ASSIGNMENT
From the entries that follow, copy exactly the lines beginning at the line holding "controltemplate|[ControlTemplate](ControlTemplate.snippet)" and continuing through the line holding "dockpanel|[DockPanel](DockPanel.snippet)".

DATA
*** Block opens ***
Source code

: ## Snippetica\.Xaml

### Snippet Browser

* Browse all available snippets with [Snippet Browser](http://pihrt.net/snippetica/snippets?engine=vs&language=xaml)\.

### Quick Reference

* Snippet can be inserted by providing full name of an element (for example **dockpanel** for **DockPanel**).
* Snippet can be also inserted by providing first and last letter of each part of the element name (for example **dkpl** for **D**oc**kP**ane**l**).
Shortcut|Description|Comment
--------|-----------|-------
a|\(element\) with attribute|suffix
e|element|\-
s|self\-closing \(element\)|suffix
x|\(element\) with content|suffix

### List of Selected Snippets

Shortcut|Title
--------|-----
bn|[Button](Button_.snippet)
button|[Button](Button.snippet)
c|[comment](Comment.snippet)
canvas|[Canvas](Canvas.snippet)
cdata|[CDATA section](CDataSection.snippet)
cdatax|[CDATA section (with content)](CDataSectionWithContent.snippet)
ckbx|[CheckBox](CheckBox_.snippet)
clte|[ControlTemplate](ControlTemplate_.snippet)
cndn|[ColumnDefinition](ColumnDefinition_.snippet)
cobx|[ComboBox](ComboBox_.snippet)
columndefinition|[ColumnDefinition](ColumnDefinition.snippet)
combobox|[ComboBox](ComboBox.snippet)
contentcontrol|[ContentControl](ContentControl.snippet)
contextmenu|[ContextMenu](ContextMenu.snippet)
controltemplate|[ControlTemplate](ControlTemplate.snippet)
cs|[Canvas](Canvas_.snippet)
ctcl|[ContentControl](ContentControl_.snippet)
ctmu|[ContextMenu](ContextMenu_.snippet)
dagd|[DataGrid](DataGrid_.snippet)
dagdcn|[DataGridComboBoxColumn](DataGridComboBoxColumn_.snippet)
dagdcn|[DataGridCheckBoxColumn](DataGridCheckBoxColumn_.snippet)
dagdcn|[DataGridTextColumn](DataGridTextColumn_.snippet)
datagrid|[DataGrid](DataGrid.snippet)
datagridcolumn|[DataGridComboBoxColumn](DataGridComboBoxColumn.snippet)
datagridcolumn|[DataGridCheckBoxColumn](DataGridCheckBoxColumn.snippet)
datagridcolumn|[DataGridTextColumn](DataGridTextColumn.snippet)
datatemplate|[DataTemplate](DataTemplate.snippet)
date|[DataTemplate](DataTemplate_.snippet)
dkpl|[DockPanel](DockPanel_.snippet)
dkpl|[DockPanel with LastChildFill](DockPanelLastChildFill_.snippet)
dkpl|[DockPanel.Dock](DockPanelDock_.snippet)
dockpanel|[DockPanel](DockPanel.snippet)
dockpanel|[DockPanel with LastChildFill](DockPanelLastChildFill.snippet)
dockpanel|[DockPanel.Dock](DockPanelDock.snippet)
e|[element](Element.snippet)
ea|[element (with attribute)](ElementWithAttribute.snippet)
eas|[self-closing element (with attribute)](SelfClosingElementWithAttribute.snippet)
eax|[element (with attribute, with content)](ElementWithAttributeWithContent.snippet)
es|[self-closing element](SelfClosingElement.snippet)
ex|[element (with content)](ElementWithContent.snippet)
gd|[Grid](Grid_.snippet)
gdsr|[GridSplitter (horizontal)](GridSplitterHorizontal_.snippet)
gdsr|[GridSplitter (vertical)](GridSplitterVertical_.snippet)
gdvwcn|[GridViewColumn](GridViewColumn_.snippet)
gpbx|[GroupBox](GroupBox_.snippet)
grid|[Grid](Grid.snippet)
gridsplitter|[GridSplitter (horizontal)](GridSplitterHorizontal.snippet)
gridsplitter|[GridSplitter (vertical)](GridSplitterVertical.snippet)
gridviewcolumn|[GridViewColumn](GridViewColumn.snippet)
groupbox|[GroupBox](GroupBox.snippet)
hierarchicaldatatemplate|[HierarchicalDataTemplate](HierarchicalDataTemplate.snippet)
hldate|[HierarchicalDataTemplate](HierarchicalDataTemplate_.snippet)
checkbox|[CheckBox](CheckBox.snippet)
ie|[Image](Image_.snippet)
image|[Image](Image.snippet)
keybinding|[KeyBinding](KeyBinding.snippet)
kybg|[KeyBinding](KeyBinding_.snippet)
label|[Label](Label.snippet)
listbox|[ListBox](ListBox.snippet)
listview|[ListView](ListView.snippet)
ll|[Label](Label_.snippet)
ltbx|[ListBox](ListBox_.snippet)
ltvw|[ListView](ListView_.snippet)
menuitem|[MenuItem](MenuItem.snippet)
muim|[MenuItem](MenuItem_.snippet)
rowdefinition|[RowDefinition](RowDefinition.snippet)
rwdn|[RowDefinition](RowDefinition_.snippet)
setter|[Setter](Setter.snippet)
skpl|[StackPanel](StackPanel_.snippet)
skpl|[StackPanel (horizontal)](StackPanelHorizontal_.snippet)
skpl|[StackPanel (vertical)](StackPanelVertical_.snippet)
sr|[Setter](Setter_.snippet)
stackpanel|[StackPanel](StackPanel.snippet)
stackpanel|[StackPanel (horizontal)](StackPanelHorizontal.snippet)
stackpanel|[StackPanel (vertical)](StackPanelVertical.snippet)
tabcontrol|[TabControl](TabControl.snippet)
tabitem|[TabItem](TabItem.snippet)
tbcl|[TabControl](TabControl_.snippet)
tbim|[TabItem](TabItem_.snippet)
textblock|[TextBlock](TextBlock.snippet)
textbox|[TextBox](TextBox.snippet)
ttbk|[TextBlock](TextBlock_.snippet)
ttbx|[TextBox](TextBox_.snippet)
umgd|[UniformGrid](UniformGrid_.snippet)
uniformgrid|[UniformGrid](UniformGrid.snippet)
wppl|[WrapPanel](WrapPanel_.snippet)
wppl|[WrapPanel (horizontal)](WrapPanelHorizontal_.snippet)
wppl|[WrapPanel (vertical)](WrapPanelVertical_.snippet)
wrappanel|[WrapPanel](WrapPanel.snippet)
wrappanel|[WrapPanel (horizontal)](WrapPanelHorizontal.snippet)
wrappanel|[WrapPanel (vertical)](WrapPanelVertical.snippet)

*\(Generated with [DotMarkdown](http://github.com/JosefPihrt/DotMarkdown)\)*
*** Block closes ***
OUTPUT
controltemplate|[ControlTemplate](ControlTemplate.snippet)
cs|[Canvas](Canvas_.snippet)
ctcl|[ContentControl](ContentControl_.snippet)
ctmu|[ContextMenu](ContextMenu_.snippet)
dagd|[DataGrid](DataGrid_.snippet)
dagdcn|[DataGridComboBoxColumn](DataGridComboBoxColumn_.snippet)
dagdcn|[DataGridCheckBoxColumn](DataGridCheckBoxColumn_.snippet)
dagdcn|[DataGridTextColumn](DataGridTextColumn_.snippet)
datagrid|[DataGrid](DataGrid.snippet)
datagridcolumn|[DataGridComboBoxColumn](DataGridComboBoxColumn.snippet)
datagridcolumn|[DataGridCheckBoxColumn](DataGridCheckBoxColumn.snippet)
datagridcolumn|[DataGridTextColumn](DataGridTextColumn.snippet)
datatemplate|[DataTemplate](DataTemplate.snippet)
date|[DataTemplate](DataTemplate_.snippet)
dkpl|[DockPanel](DockPanel_.snippet)
dkpl|[DockPanel with LastChildFill](DockPanelLastChildFill_.snippet)
dkpl|[DockPanel.Dock](DockPanelDock_.snippet)
dockpanel|[DockPanel](DockPanel.snippet)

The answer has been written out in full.